On Kosovo, Russians, and the Balkan Powderkeg

Serb protesters attacking the U.S. embassy in Belgrade on Thursday; photo courtesy AP

As a historian whose primary field is modern Europe, it should be no surprise that I am closely following the events in the Balkans over the past two weeks. After all, the region of the South Slavs has been the scene of more wars than I can count on two hands in modern history, and the news of Kosovo's declaration of independence did not sit well with nationalist-minded Serbians.

It is also tempting to draw parallels with the First World War, where a certain faction of Serbia nationalists assassinated an unpopular Austrian archduke in an act that ignited over four years of unprecedented bloodshed. Yet I am less concerned with the potential for violence and terrorism among radical Serbs than I am for the further deterioration of the relationship between the United States and Russia.

The Russians and Serbs have a lengthy history of mutual admiration and support that is equal parts political and cultural. The Russians have traditionally viewed the Serbs as part of a larger Slavic ethnicity, and when forced to choose sides, the Russians have stood by their Serbian cousins though countless diplomatic and military conflicts.

I am disappointed that the United States and the European Union did not work more proactively to slow the Kosovar move to independence as a means of easing the transition to statehood. I think that a longer period of Kosovar autonomy - without formal independence - would have defused the predictable Serbian outrage while keeping the Russians on the sidelines. The seemingly unequivocal embrace of Kosovo's independence by the United States also suggests that the State Department is either brazenly reckless or woefully ignorant of the history of the region. Of course, these are the folks whose ham-fisted aria of "freedom and democracy" has been a dismal failure elsewhere, so I suppose that I should not be surprised at the lack of awareness of matters Balkan among members of the Bush administration.

I fully support the right of the Kosovar people to the principle of self-determination, but I also recognize that this process is akin to navigating a minefield. Ethnic Albanians and Serbs have legitimate historical and political claims to the region, while imperial meddling by the Ottomans and poorly-considered provincial carvings by Josip Broz Tito left Kosovo with an unharmonious blend of ethnic and religious strife.
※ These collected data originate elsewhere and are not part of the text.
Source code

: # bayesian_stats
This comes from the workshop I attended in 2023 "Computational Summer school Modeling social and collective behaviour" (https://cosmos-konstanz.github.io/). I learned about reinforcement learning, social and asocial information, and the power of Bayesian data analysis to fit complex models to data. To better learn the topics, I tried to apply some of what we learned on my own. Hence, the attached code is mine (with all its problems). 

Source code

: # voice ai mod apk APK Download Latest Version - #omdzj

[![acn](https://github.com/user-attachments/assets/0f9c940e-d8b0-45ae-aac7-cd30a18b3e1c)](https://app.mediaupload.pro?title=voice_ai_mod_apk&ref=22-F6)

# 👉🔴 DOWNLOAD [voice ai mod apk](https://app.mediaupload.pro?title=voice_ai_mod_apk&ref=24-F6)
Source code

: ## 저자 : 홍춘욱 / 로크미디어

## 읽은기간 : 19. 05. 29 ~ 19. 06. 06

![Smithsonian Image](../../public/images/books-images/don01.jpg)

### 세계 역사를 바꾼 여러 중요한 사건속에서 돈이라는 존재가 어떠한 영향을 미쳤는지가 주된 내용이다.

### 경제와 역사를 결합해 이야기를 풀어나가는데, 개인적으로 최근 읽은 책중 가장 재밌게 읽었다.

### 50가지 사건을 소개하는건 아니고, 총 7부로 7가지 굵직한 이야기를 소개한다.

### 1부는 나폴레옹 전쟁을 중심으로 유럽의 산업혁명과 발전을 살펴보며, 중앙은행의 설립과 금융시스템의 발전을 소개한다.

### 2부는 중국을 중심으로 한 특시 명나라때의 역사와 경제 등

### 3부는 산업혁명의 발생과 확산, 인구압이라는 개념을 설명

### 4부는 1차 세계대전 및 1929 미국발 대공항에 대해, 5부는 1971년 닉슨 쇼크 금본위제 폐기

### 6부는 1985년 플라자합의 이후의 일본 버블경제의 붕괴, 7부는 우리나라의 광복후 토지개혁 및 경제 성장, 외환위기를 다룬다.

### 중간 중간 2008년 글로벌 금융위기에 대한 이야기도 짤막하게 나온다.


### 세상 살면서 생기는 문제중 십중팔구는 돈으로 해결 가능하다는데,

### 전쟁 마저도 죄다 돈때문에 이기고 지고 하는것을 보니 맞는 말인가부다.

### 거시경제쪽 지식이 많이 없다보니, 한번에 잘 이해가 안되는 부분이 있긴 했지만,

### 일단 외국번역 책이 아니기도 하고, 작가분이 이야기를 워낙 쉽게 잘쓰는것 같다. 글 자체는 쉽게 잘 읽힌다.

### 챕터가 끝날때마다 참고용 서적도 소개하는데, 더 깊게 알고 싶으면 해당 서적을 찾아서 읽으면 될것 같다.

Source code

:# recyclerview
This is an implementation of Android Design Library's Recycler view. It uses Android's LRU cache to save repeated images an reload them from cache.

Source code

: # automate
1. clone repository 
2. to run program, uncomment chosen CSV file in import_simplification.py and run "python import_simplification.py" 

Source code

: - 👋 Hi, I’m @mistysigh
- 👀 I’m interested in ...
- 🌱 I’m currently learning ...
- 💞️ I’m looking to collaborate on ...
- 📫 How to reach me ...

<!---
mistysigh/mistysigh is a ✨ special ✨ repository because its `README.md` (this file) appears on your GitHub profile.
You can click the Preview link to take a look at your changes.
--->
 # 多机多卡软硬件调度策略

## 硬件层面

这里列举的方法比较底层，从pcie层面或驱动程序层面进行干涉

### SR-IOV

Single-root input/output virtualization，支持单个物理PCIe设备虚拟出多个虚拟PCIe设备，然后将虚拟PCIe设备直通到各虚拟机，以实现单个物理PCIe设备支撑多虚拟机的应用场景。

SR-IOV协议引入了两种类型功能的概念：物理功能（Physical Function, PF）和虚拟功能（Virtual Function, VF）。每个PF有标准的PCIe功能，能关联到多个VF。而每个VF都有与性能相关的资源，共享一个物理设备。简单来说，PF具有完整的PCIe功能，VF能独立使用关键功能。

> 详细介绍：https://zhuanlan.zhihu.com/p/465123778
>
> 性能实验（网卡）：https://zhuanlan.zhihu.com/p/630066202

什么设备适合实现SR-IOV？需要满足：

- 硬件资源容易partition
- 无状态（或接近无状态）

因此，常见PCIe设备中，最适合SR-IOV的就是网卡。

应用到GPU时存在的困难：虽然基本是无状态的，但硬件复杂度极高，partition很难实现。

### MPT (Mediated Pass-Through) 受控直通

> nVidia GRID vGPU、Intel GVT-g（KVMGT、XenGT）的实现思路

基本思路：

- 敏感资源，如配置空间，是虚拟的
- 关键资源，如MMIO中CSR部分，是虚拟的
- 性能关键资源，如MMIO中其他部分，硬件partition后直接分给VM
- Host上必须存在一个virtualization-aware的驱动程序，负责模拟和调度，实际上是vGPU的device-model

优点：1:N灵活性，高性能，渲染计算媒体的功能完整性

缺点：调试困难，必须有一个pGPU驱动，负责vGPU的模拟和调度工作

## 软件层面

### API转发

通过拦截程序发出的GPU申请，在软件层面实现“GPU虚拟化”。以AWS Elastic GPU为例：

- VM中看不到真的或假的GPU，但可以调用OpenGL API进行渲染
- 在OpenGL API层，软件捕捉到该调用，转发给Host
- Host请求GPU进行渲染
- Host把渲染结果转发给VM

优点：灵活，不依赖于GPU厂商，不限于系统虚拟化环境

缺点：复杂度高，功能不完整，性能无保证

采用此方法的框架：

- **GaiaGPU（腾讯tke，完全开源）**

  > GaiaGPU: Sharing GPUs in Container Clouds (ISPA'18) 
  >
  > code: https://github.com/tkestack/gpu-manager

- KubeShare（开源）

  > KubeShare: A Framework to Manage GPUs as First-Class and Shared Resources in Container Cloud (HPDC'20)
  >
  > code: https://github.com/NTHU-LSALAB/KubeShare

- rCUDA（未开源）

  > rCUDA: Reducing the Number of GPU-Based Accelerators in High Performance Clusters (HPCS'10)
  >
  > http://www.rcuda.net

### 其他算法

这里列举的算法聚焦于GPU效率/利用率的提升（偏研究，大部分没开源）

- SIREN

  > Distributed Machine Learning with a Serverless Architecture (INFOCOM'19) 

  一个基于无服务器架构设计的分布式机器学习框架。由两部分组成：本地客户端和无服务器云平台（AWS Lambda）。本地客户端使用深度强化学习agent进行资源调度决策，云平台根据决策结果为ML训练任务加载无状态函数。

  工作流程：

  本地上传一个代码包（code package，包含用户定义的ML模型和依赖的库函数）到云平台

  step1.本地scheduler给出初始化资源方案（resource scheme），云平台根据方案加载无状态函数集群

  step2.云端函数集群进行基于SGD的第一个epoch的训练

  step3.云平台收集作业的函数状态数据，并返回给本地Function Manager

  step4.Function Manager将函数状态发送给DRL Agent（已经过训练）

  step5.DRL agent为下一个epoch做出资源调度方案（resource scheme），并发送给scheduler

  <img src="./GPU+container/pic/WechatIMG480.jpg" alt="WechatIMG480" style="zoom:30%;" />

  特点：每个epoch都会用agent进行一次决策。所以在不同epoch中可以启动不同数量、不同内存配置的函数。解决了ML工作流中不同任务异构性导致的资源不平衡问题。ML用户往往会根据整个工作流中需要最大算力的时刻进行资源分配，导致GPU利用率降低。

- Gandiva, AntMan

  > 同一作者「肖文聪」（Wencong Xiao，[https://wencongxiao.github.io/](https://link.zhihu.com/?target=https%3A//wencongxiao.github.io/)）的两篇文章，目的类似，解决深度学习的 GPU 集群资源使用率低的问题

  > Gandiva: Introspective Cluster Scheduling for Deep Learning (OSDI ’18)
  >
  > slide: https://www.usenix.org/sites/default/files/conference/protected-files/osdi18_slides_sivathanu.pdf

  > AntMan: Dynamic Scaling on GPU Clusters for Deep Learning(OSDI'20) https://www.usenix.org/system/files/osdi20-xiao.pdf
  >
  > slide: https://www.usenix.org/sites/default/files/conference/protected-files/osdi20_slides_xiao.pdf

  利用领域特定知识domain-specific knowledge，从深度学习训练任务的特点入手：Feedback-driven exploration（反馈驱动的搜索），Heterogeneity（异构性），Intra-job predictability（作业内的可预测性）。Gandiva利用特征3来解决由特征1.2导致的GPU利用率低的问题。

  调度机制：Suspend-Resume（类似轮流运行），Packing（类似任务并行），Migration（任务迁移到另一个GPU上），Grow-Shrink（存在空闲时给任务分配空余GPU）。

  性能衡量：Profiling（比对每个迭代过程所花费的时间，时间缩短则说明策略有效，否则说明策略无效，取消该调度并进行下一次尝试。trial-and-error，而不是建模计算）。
It should also be pointed out that the Russia of 2008 is much healthier than the post-Soviet nation in disarray that could offer only a token protest in the face of a US-led NATO effort during the 1999 Kosovo War. Russia has the world's largest natural gas reserves, the second largest coal reserves, and the eighth largest global oil reserves, and the Russian economy has benefitted from the skyrocketing energy prices. More importantly, the government of Vladimir Putin is a far cry from the bumbling, drunken, kleptocratic chaos that was the Boris Yeltsin administration.

Will the crisis in the Balkans spark a Third World War? Probably not, at least not in the next few years. However, I see the US-Kosovar love fest as a wedge that drives further away the Russians from rapprochement with the West. Moreover, the possibility of a Russian-Iran axis - or even a Russia-China-Iran bloc - becomes a more likely prospect with each bungled American diplomatic move.
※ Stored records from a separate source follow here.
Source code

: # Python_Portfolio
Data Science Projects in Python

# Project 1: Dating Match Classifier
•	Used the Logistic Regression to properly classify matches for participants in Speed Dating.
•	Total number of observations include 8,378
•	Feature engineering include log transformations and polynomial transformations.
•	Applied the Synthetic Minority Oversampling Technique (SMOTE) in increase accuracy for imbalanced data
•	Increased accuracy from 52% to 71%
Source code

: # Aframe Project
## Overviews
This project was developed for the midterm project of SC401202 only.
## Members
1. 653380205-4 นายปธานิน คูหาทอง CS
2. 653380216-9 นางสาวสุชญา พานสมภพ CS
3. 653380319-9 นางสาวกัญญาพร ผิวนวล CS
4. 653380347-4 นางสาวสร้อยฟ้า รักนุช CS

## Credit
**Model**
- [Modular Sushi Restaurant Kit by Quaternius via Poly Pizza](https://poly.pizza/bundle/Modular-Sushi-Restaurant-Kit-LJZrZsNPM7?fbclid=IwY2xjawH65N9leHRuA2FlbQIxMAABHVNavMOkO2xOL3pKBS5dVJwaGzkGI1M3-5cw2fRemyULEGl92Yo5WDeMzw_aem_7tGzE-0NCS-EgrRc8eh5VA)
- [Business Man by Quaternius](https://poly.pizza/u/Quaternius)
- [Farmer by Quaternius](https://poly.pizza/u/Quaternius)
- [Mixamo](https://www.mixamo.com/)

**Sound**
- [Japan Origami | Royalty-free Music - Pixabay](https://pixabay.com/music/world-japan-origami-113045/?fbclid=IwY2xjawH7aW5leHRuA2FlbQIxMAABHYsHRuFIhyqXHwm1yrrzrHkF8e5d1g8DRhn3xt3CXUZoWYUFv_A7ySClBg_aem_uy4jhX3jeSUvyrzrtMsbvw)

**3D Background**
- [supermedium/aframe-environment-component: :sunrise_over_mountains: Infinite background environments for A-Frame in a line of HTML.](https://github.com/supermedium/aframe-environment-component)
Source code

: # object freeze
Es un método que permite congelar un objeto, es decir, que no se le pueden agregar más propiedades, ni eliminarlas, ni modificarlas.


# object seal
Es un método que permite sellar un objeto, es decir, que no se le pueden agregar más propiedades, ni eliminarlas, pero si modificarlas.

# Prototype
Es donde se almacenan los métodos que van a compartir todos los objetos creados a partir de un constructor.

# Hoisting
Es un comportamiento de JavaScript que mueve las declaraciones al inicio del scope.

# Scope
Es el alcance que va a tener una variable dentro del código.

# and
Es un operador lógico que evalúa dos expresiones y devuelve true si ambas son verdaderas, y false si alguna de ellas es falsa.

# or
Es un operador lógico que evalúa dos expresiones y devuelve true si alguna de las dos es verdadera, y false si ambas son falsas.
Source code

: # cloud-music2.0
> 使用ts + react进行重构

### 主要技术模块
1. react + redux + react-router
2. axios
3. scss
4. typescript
And that, kiddies, is a scary scenario.


Nikolić said...

its allways the Serbs fault, right??? thats how the West sees it, Muslims always the victim, Serbs the baddies. but you do not know about the half million Serbs killed in the Holocaust.

historymike said...


1. No, war is not always the fault of the Serbs, and I did not make that claim. Read again: I said that Serbs and Kosovars both have legitimate historical and political claims to the region.
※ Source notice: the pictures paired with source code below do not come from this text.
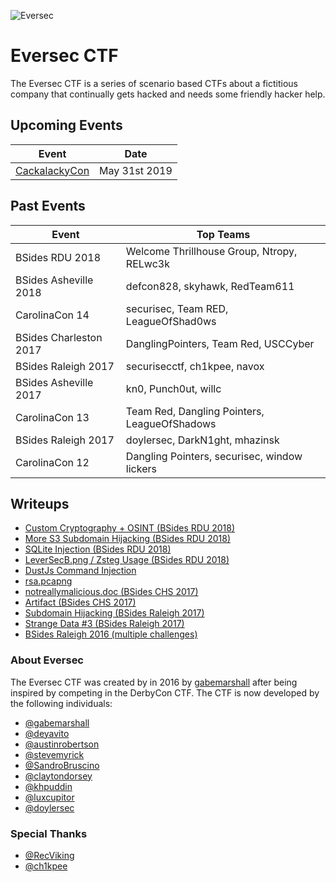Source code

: ![](https://i.imgur.com/aFtJGM2.png "Eversec")

Eversec CTF
===========

The Eversec CTF is a series of scenario based CTFs about a fictitious company that continually gets hacked and needs some friendly hacker help.


## Upcoming Events
| Event  | Date |
| ------------- | ------------- |
| [CackalackyCon](https://cackalackycon.org/)|May 31st 2019|

## Past Events

| Event  | Top Teams |
| ------------- | ------------- |
|BSides RDU 2018 |Welcome Thrillhouse Group, Ntropy, RELwc3k|
|BSides Asheville 2018 |defcon828, skyhawk, RedTeam611|
|CarolinaCon 14 | securisec, Team RED, LeagueOfShad0ws |
|BSides Charleston 2017| DanglingPointers, Team Red, USCCyber|
|BSides Raleigh 2017| securisecctf, ch1kpee, navox|
|BSides Asheville 2017| kn0, Punch0ut, willc|
|CarolinaCon 13| Team Red, Dangling Pointers, LeagueOfShadows|
|BSides Raleigh 2017|doylersec, DarkN1ght, mhazinsk|
|CarolinaCon 12| Dangling Pointers, securisec, window lickers

## Writeups
- [Custom Cryptography + OSINT (BSides RDU 2018)](https://www.doyler.net/security-not-included/custom-cryptography-osint)
- [More S3 Subdomain Hijacking (BSides RDU 2018)](https://www.doyler.net/security-not-included/s3-subdomain-hijacking-eversec)
- [SQLite Injection (BSides RDU 2018)](https://www.doyler.net/security-not-included/sqlite-injection)
- [LeverSecB.png / Zsteg Usage (BSides RDU 2018)](https://www.doyler.net/security-not-included/zsteg-easy-ctf-flags)
- [DustJs Command Injection](https://www.doyler.net/security-not-included/nodejs-code-injection)
- [rsa.pcapng](https://nbulischeck.io/posts/bsides-chs-rsa-pcapng)
- [notreallymalicious.doc (BSides CHS 2017)](https://nbulischeck.io/posts/bsides-chs-maldoc)
- [Artifact (BSides CHS 2017)](https://nbulischeck.io/posts/bsides-chs-artifact)
- [Subdomain Hijacking (BSides Raleigh 2017)](https://www.doyler.net/security-not-included/subdomain-hijacking-eversec)
- [Strange Data #3 (BSides Raleigh 2017)](https://www.doyler.net/security-not-included/eversec-ctf-strange-data-3)
- [BSides Raleigh 2016 (multiple challenges)](https://www.doyler.net/security-not-included/bsides-raleigh-ctf)


### About Eversec

The Eversec CTF was created by in 2016 by [gabemarshall](https://www.twitter.com/gabemarshall) after being inspired by competing in the DerbyCon CTF. The CTF is now developed by the following individuals:

- [@gabemarshall](https://www.twitter.com/gabemarshall)
- [@deyavito](https://www.twitter.com/deyavito)
- [@austinrobertson](https://www.twitter.com/austinrobertson)
- [@stevemyrick](https://www.twitter.com/stevemyrick)
- [@SandroBruscino](https://www.twitter.com/SandroBruscino)
- [@claytondorsey](https://www.twitter.com/claytondorsey)
- [@khpuddin](https://www.twitter.com/khpuddin)
- [@luxcupitor](https://www.twitter.com/luxcupitor)
- [@doylersec](https://www.twitter.com/doylersec)

### Special Thanks

- [@RecViking](https://www.twitter.com/RecViking)
- [@ch1kpee](https://www.twitter.com/ch1kpee)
2. Yes, as a matter of fact I DO know about Serb victims of the Holocaust, just as I know about the millions of Jews, Roma, gays, communists, disabled, Russians, Poles, and other groups targeted by the Nazis for extermination. History is what I do, remember?

microdot said...

But how are the Serb Victims of the Holocaust relevant to this?

It is alarming to see this part of the world further fracturing into mini states of isolated groups.

It's this very reason that Spain did not recognize Kosovo, because it would only inspire the Basque Militants.

Here we have the Corsican Liberation Movement that lives on inspite of almost total opposition from the rest of Corsica.

Mad Jack said...

Yes, it's the Serbs fault. Maybe not all the time, but most of the time. In fact, almost all the time whenever there's a problem, you'll find the Serbs mixed up in it and usually at the bottom of it.

microdot said...

I heard a great interview with Tim Judah on BBC World Radio last night.
He is the author of the "The Serbs" and a has a new book out.
He really makes the case for Kosovo's Independance...it is a very complicated birth for a new copuntry as the Northwest section of Kosovo is heavily Serbian and doesn't want to secede.
Yesterday, a Serbian militia tried to invade symbolically...they were armed with sticks, metal pipes and stones. The Kosovar Police and UN Peacekeepers were there to repel the "invasion" which commenced by the Serb militia starting a fire and burning tires.
Fortunately, the wind was blowing in the wrong direction and the thick choking smoke blew back into Serbia and the Militia had to leave.

BBC World Radio is a very interesting source for up to the minute action.